* [Required action]: Each line below that includes the word "least" is to be reported.

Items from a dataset
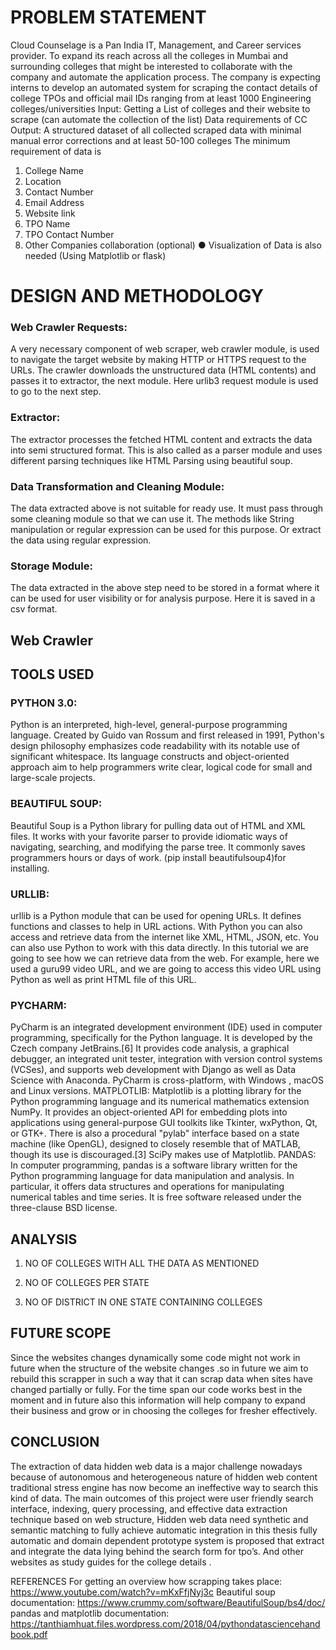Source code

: # PROBLEM STATEMENT
   Cloud Counselage is a Pan India IT, Management, and Career services provider. To expand its reach across all the colleges in Mumbai and surrounding colleges that might be interested to collaborate with the company and automate the application process. The company is expecting interns to develop an automated system for scraping the contact details of college TPOs and official mail IDs ranging from at least 1000 Engineering colleges/universities
Input:
Getting a List of colleges and their website to scrape (can automate the collection of the list)
Data requirements of CC
Output:
A structured dataset of all collected scraped data with minimal manual error corrections and at
least 50-100 colleges
The minimum requirement of data is
1. College Name
2. Location
3. Contact Number
4. Email Address
5. Website link
6. TPO Name
7. TPO Contact Number
8. Other Companies collaboration (optional)
● Visualization of Data is also needed (Using Matplotlib or flask)

# DESIGN AND METHODOLOGY

### Web Crawler Requests:
A very necessary component of web scraper, web crawler module, is used to navigate the target website by making HTTP or HTTPS request to the URLs. The crawler downloads the unstructured data (HTML contents) and passes it to extractor, the next module. Here urlib3 request module is used to go to the next step.

### Extractor:
The extractor processes the fetched HTML content and extracts the data into semi structured format. This is also called as a parser module and uses different parsing techniques like HTML Parsing using beautiful soup.

### Data Transformation and Cleaning Module:
The data extracted above is not suitable for ready use. It must pass through some cleaning module so that we can use it. The methods like String manipulation or regular expression can be used for this purpose. Or extract the data using regular expression.

### Storage Module:
The data extracted in the above step need to be stored in a format where it can be used for user visibility or for analysis purpose. Here it is saved in a csv format. 

## Web Crawler
## TOOLS USED

### PYTHON 3.0: 
   Python is an interpreted, high-level, general-purpose programming language. Created by Guido van Rossum and first released in 1991, Python's design philosophy emphasizes code readability with its notable use of significant whitespace. Its language constructs and object-oriented approach aim to help programmers write clear, logical code for small and large-scale projects.

### BEAUTIFUL SOUP: 
  Beautiful Soup is a Python library for pulling data out of HTML and XML files. It works with your favorite parser to provide idiomatic ways of navigating, searching, and modifying the parse tree. It commonly saves programmers hours or days of work. (pip install beautifulsoup4)for installing.

### URLLIB: 
urllib is a Python module that can be used for opening URLs. It defines functions and classes to help in URL actions.
With Python you can also access and retrieve data from the internet like XML, HTML, JSON, etc. You can also use Python to work with this data directly. In this tutorial we are going to see how we can retrieve data from the web. For example, here we used a guru99 video URL, and we are going to access this video URL using Python as well as print HTML file of this URL.

### PYCHARM: 
PyCharm is an integrated development environment (IDE) used in computer programming, specifically for the Python language. It is developed by the Czech company JetBrains.[6] It provides code analysis, a graphical debugger, an integrated unit tester, integration with version control systems (VCSes), and supports web development with Django as well as Data Science with Anaconda. PyCharm is cross-platform, with  Windows ,  macOS and Linux versions.
MATPLOTLIB: Matplotlib is a plotting library for the Python programming language and its numerical mathematics extension NumPy. It provides an object-oriented API for embedding plots into applications using general-purpose GUI toolkits like Tkinter, wxPython, Qt, or GTK+. There is also a procedural "pylab" interface based on a state machine (like OpenGL), designed to closely resemble that of MATLAB, though its use is discouraged.[3] SciPy makes use of Matplotlib.
PANDAS: In computer programming, pandas is a software library written for the Python programming language for data manipulation and analysis. In particular, it offers data structures and operations for manipulating numerical tables and time series. It is free software released under the three-clause BSD license.

## ANALYSIS
1.	NO OF COLLEGES WITH ALL THE DATA AS MENTIONED
 
2.	NO OF COLLEGES PER STATE
 
3.	NO OF DISTRICT IN ONE STATE CONTAINING COLLEGES 

## FUTURE SCOPE
Since the websites changes dynamically some code might not work in future when the structure of the website changes .so in future we aim to rebuild this scrapper in such a way that it can scrap data when sites have changed partially or fully. For the time span our code works best in the moment and in future also this information will help company to expand their business and grow or in choosing the colleges for fresher effectively.
## CONCLUSION
The extraction of data hidden web data is a major challenge nowadays because of autonomous and heterogeneous nature of hidden web content traditional stress engine has now become an ineffective way to search this kind of data. The main outcomes of this project were user friendly search interface, indexing, query processing, and effective data extraction technique based on web structure, Hidden web data need synthetic and semantic matching to fully achieve automatic integration in this thesis fully automatic and domain dependent prototype system is proposed that extract and integrate the data lying behind the search form for tpo’s. And other websites as study guides for the college details .






















REFERENCES
For getting an overview how scrapping takes place: https://www.youtube.com/watch?v=mKxFfjNyj3c
Beautiful soup documentation:
https://www.crummy.com/software/BeautifulSoup/bs4/doc/
pandas and matplotlib documentation:
https://tanthiamhuat.files.wordpress.com/2018/04/pythondatasciencehandbook.pdf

* [Answer to the exercise]:
   Cloud Counselage is a Pan India IT, Management, and Career services provider. To expand its reach across all the colleges in Mumbai and surrounding colleges that might be interested to collaborate with the company and automate the application process. The company is expecting interns to develop an automated system for scraping the contact details of college TPOs and official mail IDs ranging from at least 1000 Engineering colleges/universities
least 50-100 colleges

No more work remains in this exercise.